In 2020, the armed conflict and impact of the COVID-19 pandemic continued affecting millions of people in eastern Ukraine, especially children, young people and people with disabilities living in both the government (GCA) and non-government (NGCA) controlled areas. Despite relative calm after the July 2020 ceasefire agreement, the conflict continued to claim civilian casualties, including many children who became victims to mines and other unexploded ordnances. After a few weeks of reduced violence, the situation again escalated significantly towards the end of the year, increasing risks for civilian infrastructure.
The COVID-19 pandemic outbreak continued to generate an additional burden on already weak healthcare services, and as a result the health system was unable to fully render appropriate medical services to the population in need.
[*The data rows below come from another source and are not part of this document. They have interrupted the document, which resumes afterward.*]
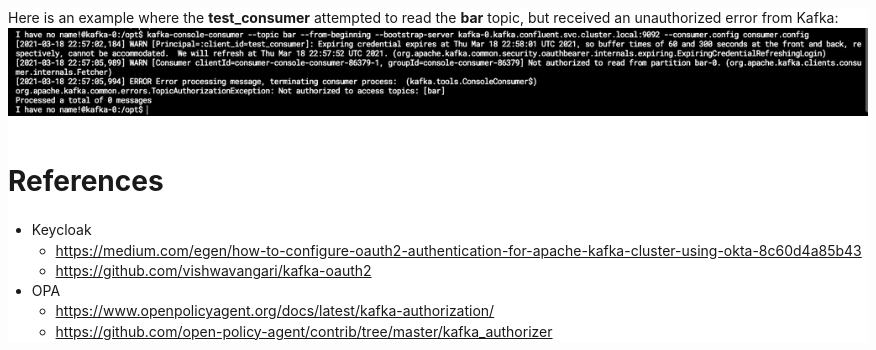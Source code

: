 Here is an example where the **test_consumer** attempted to read the **bar** topic, but received an unauthorized error from Kafka:
![Kafka consumer for 'bar' topic](/assets/images/keycloak-opa-confluent/kafka_consumer_failed.png)


# References
- Keycloak
  - <https://medium.com/egen/how-to-configure-oauth2-authentication-for-apache-kafka-cluster-using-okta-8c60d4a85b43>
  - <https://github.com/vishwavangari/kafka-oauth2>
- OPA
  - <https://www.openpolicyagent.org/docs/latest/kafka-authorization/>
  - <https://github.com/open-policy-agent/contrib/tree/master/kafka_authorizer>
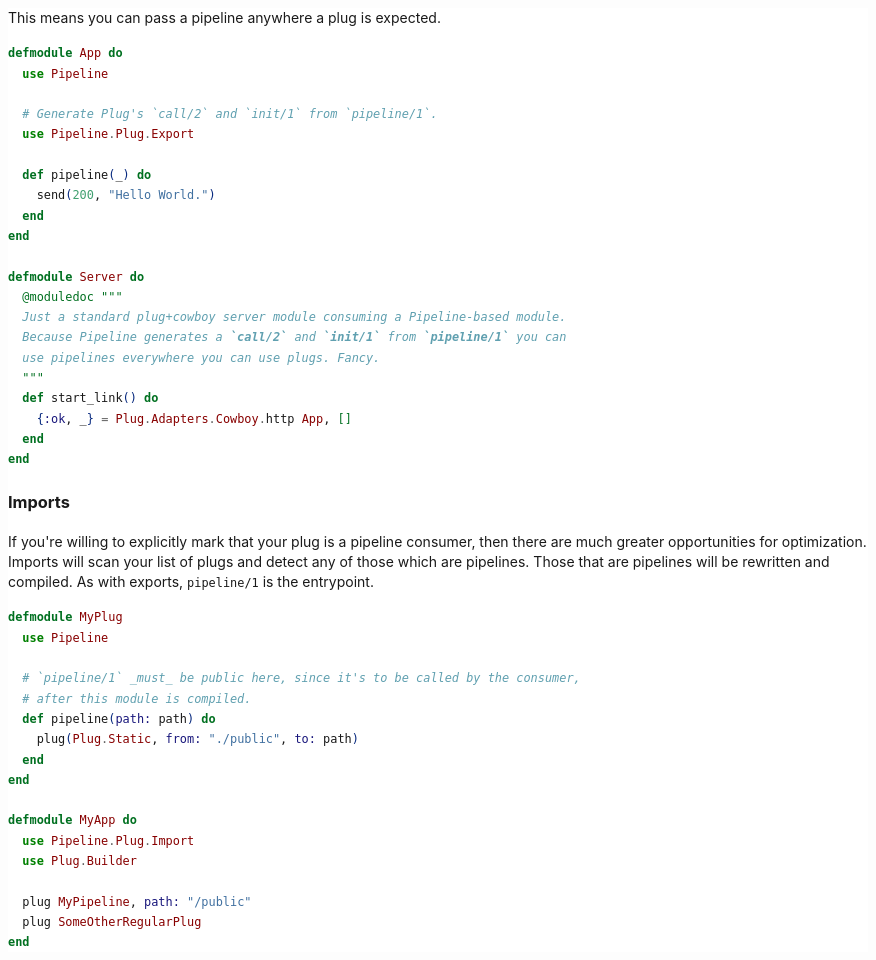 This means you can pass a pipeline anywhere a plug is expected.

```elixir
defmodule App do
  use Pipeline

  # Generate Plug's `call/2` and `init/1` from `pipeline/1`.
  use Pipeline.Plug.Export

  def pipeline(_) do
    send(200, "Hello World.")
  end
end

defmodule Server do
  @moduledoc """
  Just a standard plug+cowboy server module consuming a Pipeline-based module.
  Because Pipeline generates a `call/2` and `init/1` from `pipeline/1` you can
  use pipelines everywhere you can use plugs. Fancy.
  """
  def start_link() do
    {:ok, _} = Plug.Adapters.Cowboy.http App, []
  end
end
```

### Imports

If you're willing to explicitly mark that your plug is a pipeline consumer, then there are much greater opportunities for optimization. Imports will scan your list of plugs and detect any of those which are pipelines. Those that are pipelines will be rewritten and compiled. As with exports, `pipeline/1` is the entrypoint.

```elixir
defmodule MyPlug
  use Pipeline

  # `pipeline/1` _must_ be public here, since it's to be called by the consumer,
  # after this module is compiled.
  def pipeline(path: path) do
    plug(Plug.Static, from: "./public", to: path)
  end
end

defmodule MyApp do
  use Pipeline.Plug.Import
  use Plug.Builder

  plug MyPipeline, path: "/public"
  plug SomeOtherRegularPlug
end
```
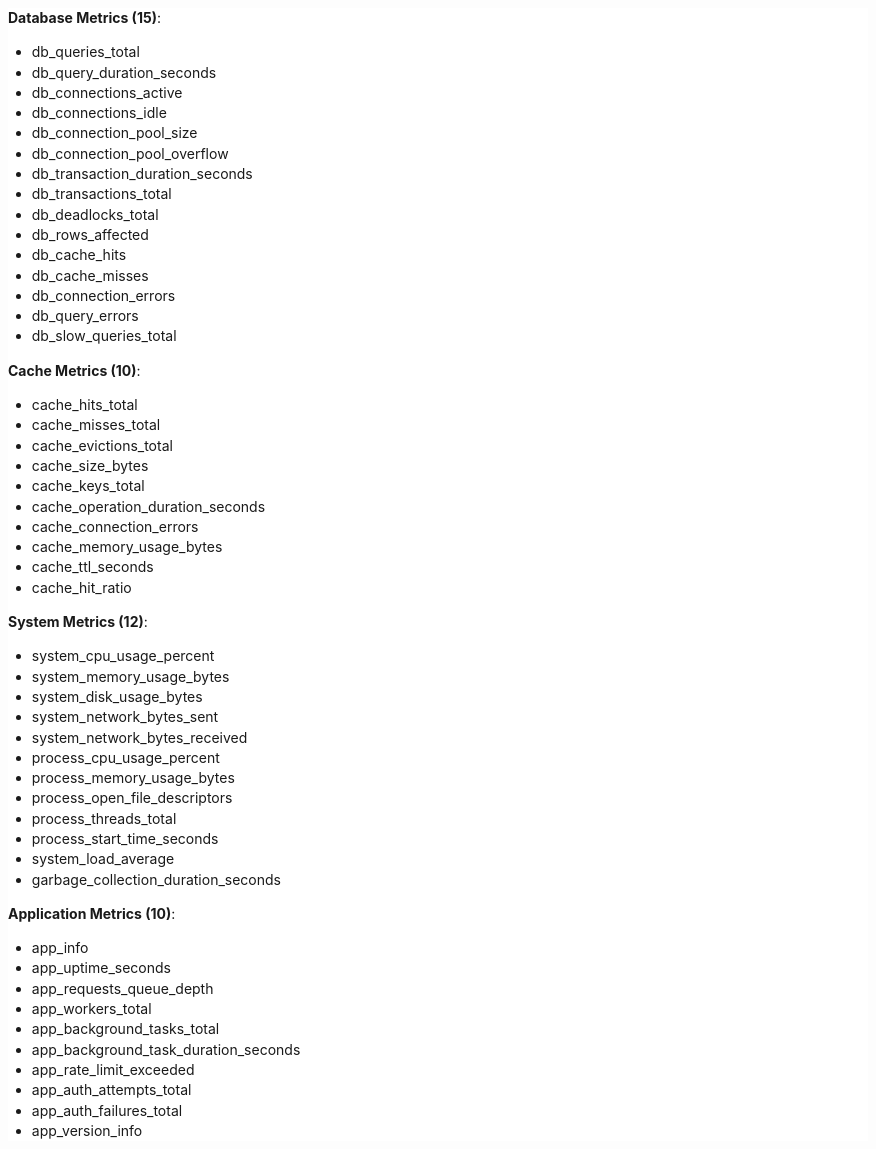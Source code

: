 **Database Metrics (15)**:
- db_queries_total
- db_query_duration_seconds
- db_connections_active
- db_connections_idle
- db_connection_pool_size
- db_connection_pool_overflow
- db_transaction_duration_seconds
- db_transactions_total
- db_deadlocks_total
- db_rows_affected
- db_cache_hits
- db_cache_misses
- db_connection_errors
- db_query_errors
- db_slow_queries_total

**Cache Metrics (10)**:
- cache_hits_total
- cache_misses_total
- cache_evictions_total
- cache_size_bytes
- cache_keys_total
- cache_operation_duration_seconds
- cache_connection_errors
- cache_memory_usage_bytes
- cache_ttl_seconds
- cache_hit_ratio

**System Metrics (12)**:
- system_cpu_usage_percent
- system_memory_usage_bytes
- system_disk_usage_bytes
- system_network_bytes_sent
- system_network_bytes_received
- process_cpu_usage_percent
- process_memory_usage_bytes
- process_open_file_descriptors
- process_threads_total
- process_start_time_seconds
- system_load_average
- garbage_collection_duration_seconds

**Application Metrics (10)**:
- app_info
- app_uptime_seconds
- app_requests_queue_depth
- app_workers_total
- app_background_tasks_total
- app_background_task_duration_seconds
- app_rate_limit_exceeded
- app_auth_attempts_total
- app_auth_failures_total
- app_version_info
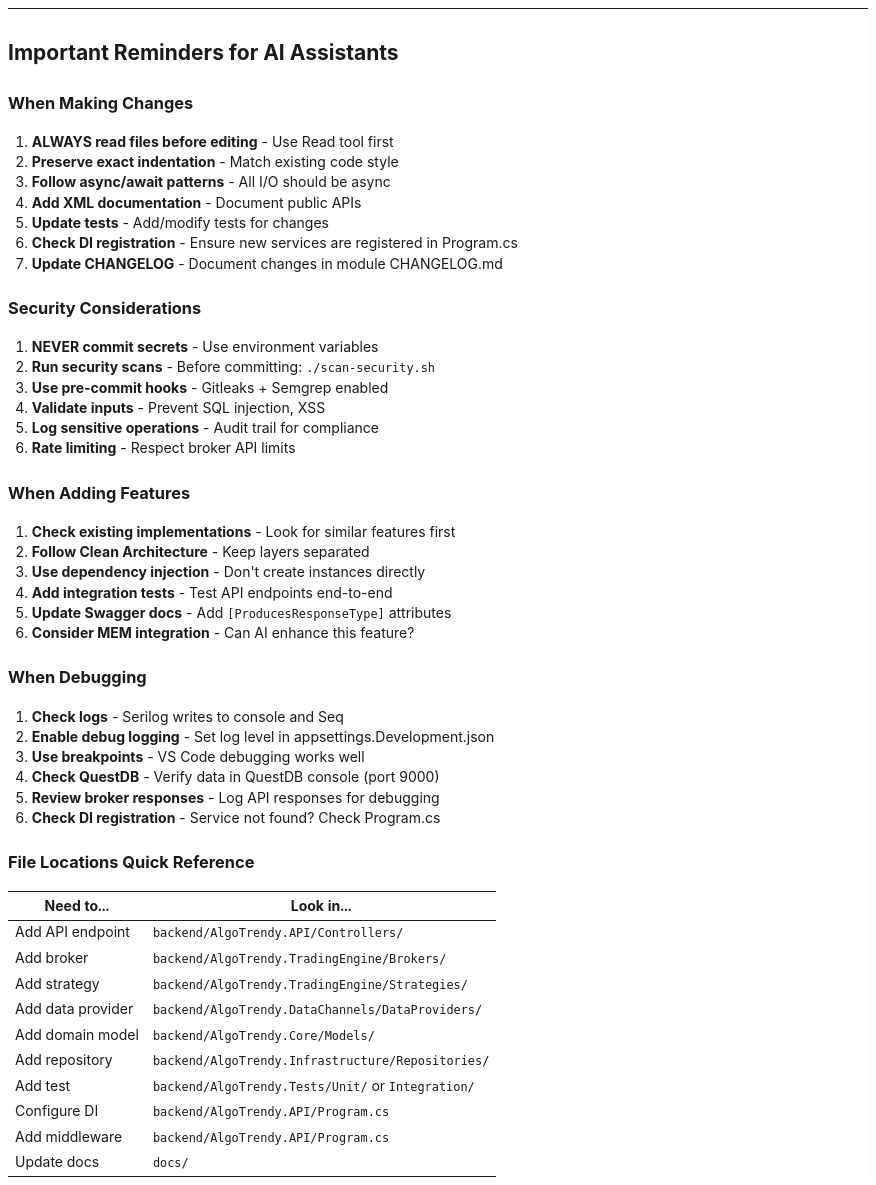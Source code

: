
 ```csharp
```

---

## Important Reminders for AI Assistants

### When Making Changes

1. **ALWAYS read files before editing** - Use Read tool first
2. **Preserve exact indentation** - Match existing code style
3. **Follow async/await patterns** - All I/O should be async
4. **Add XML documentation** - Document public APIs
5. **Update tests** - Add/modify tests for changes
6. **Check DI registration** - Ensure new services are registered in Program.cs
7. **Update CHANGELOG** - Document changes in module CHANGELOG.md

### Security Considerations

1. **NEVER commit secrets** - Use environment variables
2. **Run security scans** - Before committing: `./scan-security.sh`
3. **Use pre-commit hooks** - Gitleaks + Semgrep enabled
4. **Validate inputs** - Prevent SQL injection, XSS
5. **Log sensitive operations** - Audit trail for compliance
6. **Rate limiting** - Respect broker API limits

### When Adding Features

1. **Check existing implementations** - Look for similar features first
2. **Follow Clean Architecture** - Keep layers separated
3. **Use dependency injection** - Don't create instances directly
4. **Add integration tests** - Test API endpoints end-to-end
5. **Update Swagger docs** - Add `[ProducesResponseType]` attributes
6. **Consider MEM integration** - Can AI enhance this feature?

### When Debugging

1. **Check logs** - Serilog writes to console and Seq
2. **Enable debug logging** - Set log level in appsettings.Development.json
3. **Use breakpoints** - VS Code debugging works well
4. **Check QuestDB** - Verify data in QuestDB console (port 9000)
5. **Review broker responses** - Log API responses for debugging
6. **Check DI registration** - Service not found? Check Program.cs

### File Locations Quick Reference

| Need to... | Look in... |
|------------|-----------|
| Add API endpoint | `backend/AlgoTrendy.API/Controllers/` |
| Add broker | `backend/AlgoTrendy.TradingEngine/Brokers/` |
| Add strategy | `backend/AlgoTrendy.TradingEngine/Strategies/` |
| Add data provider | `backend/AlgoTrendy.DataChannels/DataProviders/` |
| Add domain model | `backend/AlgoTrendy.Core/Models/` |
| Add repository | `backend/AlgoTrendy.Infrastructure/Repositories/` |
| Add test | `backend/AlgoTrendy.Tests/Unit/` or `Integration/` |
| Configure DI | `backend/AlgoTrendy.API/Program.cs` |
| Add middleware | `backend/AlgoTrendy.API/Program.cs` |
| Update docs | `docs/` |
The pandemic and related restrictions have significantly hampered humanitarian access to most needy communities.
In 2020, UNICEF received USD 7.1 million, out of a USD 9.8 million appeal, with a funding gap of 14 per cent. The education and HIV/AIDS programmes remained significantly underfunded, reducing UNICEF’s abilities to support thousands of children and their families. Despite significant challenges, more than 640,000 conflict-affected people benefitted from UNICEF’s humanitarian response programme in Ukraine.
Funding Overview and Partnerships
UNICEF has appealed for USD 9.8 million to sustain the provision of life-saving services for children and women in conflict-affected eastern Ukraine. Since the beginning of 2020, the governments of the United States, Germany, Italy, and Estonia, as well as ECHO have generously contributed to UNICEF Ukraine’s Humanitarian Action for Children (HAC) appeal. UNICEF also expresses its gratitude to all public and private donors for the contributions received to date. Although the UNICEF 2020 HAC has been funded by over 85 per cent, at the end of 2020 significant gaps still remained in the Education and Human immunodeficiency virus (HIV/AIDS) sectors. This resulted in UNICEF not being able to reach out to all children with their education needs.
In 2020 UNICEF remained committed to expanding services to people affected by the crisis. UNICEF in coordination with other humanitarian organizations continued strengthening social and psychosocial support, as well as health, education and water, sanitation and hygiene (WASH) services. UNICEF continued work to ensure the sustainability of its interventions, prioritizing capacity building of the service providers and facilitating coordination among humanitarian actors to ensure effective results for children.
UNICEF continued to support training of doctors, nurses and other medical professionals on infection diseases control, which proved important in the COVID-19 pandemic. UNICEF also systematically built the capacity of education specialists to increase resilience of the system and promote the safe school concept. In partnership with local non-governmental organizations (NGOs), UNICEF continued to provide critical services to the affected population by combing online and off-line approaches to reach the targeted population with important messages on psycho-social services (PSS), mine risk prevention and gender-based violence (GBV).
UNICEF continued using social media and digital platforms to engage and empower the targeted population. Continuous dialogue with local authorities in both sides of the LoC proved to be critical to facilitate advancing UNICEF’s work and reach the most vulnerable children and their families.